(Plain-text document sources)
******************************

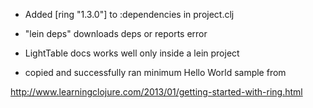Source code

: - Added [ring "1.3.0"] to :dependencies in project.clj
- "lein deps" downloads deps or reports error

- LightTable docs works well only inside a lein project

- copied and successfully ran minimum Hello World sample from

http://www.learningclojure.com/2013/01/getting-started-with-ring.html
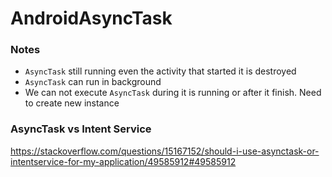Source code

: # AndroidAsyncTask

### Notes

- `AsyncTask` still running even the activity that started it is destroyed
- `AsyncTask` can run in background
-  We can not execute `AsyncTask` during it is running or after it finish. Need to create new instance

### AsyncTask vs Intent Service
https://stackoverflow.com/questions/15167152/should-i-use-asynctask-or-intentservice-for-my-application/49585912#49585912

******************************

§ **WHAT YOU HAVE TO DO**
Please set the records down again exactly as written. The pictures should not be included.

§ **ANSWER SPACE**
Source code

: - Added [ring "1.3.0"] to :dependencies in project.clj
- "lein deps" downloads deps or reports error

- LightTable docs works well only inside a lein project

- copied and successfully ran minimum Hello World sample from

http://www.learningclojure.com/2013/01/getting-started-with-ring.html
Source code

: # AndroidAsyncTask

### Notes

- `AsyncTask` still running even the activity that started it is destroyed
- `AsyncTask` can run in background
-  We can not execute `AsyncTask` during it is running or after it finish. Need to create new instance

### AsyncTask vs Intent Service
https://stackoverflow.com/questions/15167152/should-i-use-asynctask-or-intentservice-for-my-application/49585912#49585912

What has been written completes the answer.